Konservatuara ilk öğrenciler olarak girdiğimiz yıllarda, alt katta çok güler yüzlü, konuşkan, dürüst, sözünü sakınmayan bir hoca vardı. Atölye, kantinin yanın da olduğu için devamlı dikkatimizi çekerdi. Zaten kantin herkesin çalgısını alıp geldiği, birlikte şarkılar ve türküler söylenen bir mekandı o zamanlar. (Nerde o eski kantinler…) Konukları ile sohbetlerine doyum olmazdı. Buranın Çalgı Bölüm Atölyesi olarak çalıştığını ve hocamızın da alanın önemli isimlerinden birisi olduğunu öğrendik zamanla…Asistan alımı sırasında bizlerin haklarını koruyanların başında gelmişti. Kişiliği ile bizleri de avucuna almıştı…
Bütün işi “çalgıların standardının yakalanması” ve ona göre yaygınlaşması, aslına uygun olarak “çalgıların ses sahalarını geliştirmek için araştırmalarının” yapılmasıydı. Elinden ağaç işçiliği gelen hocalarımızda boş zamanlarında atölyeye giriyor, hocamıza sorarak kendi çalgılarının eksiklerini gideriyor veya yapılacak işlere yardımcı oluyorlardı. Hoca doğru sözlü ve çekinmeden konuşurdu. O hiç üşenmiyor geç saatlere kadar çalışıyor, raporlar hazırlıyor, ölçümler yapıyordu….
Zamanla; birçok Türk Enstrümanında gelişmeler yapmış, standartlarını, plan ve projelerini, perde aralıklarını, frekanslarını, ses sahalarını, denge ve oranlarını, gerilim ve basınçlarını tespit etmiş, Enstrüman Bilimi ve yapımıyla ilgili birçok kitap yazmıştı. 30 kadar tek sesli ve çok sesli Türk Müziği bestesi yapmış; ilk 4 yeni Türk Piyanosunun yapımında bulunmuş, Türk Musikisi Piyanosunun Plan ve Projelerini hazırlamış ve yapım safhasına getirmiştir.
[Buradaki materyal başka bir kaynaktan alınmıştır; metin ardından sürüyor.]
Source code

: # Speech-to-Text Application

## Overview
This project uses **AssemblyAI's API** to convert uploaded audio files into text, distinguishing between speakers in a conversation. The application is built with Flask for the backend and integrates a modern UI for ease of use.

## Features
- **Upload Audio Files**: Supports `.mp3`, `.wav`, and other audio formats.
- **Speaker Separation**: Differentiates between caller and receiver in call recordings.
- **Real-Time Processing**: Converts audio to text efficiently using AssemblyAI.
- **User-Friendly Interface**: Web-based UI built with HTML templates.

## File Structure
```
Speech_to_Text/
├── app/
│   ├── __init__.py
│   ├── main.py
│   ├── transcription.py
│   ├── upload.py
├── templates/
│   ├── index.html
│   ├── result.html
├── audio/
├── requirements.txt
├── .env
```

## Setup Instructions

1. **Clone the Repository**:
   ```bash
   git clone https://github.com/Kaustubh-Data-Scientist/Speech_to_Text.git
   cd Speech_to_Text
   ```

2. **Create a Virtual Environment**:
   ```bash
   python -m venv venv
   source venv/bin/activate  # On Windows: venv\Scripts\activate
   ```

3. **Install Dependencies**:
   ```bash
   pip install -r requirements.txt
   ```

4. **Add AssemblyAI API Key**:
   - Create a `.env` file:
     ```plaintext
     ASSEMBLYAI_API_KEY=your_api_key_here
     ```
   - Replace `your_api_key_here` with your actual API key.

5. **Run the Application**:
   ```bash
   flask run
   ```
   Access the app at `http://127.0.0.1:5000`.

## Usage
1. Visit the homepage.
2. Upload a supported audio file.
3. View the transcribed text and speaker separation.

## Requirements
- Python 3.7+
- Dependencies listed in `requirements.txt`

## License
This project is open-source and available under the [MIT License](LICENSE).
Ancak bunların seri imalatına hala geçilememiştir.
Özel olarak hazırladığı ama basımevi bulamadığı için fotokopilerden kitap yaptığı “Enstrüman Bilimi” mutlaka Kültür ve Turizm Bakanlığı tarafından en iyi şekilde basılıp ilgili yerlere ulaştırılmalıdır.* Kitabı bana heyecanla getirmişti, bastıramadığı için üzgündü –kendini suçlu hissediyordu- “bu yayını en iyi sen anlarsın” dedi ve imzalayıp bıraktı.
Konservatuarımızdaki idari görevlerim sırasında ve her zaman yanına uğrar, görüşlerini paylaşır, sohbet ederdim. Onun, TMDK’ca bilinen “kuru fasulyenin yararları” konusundaki konferansına/söyleşilerine, Sn. Erol Sayan ile bu konudaki takılmalarına, lokantalardaki esprilerine doyum olmazdı. O, “çalgı” kelimesinin kullanılmasına çok kızardı, mutlaka “enstrüman” denmesini isterdi.
“İstanbul Türk Müziği Günleri” programı içinde, kendisine “Türk Müziğine Hizmet Ödülü” verdiğimizde, o kadar heyecanlanmıştı ki…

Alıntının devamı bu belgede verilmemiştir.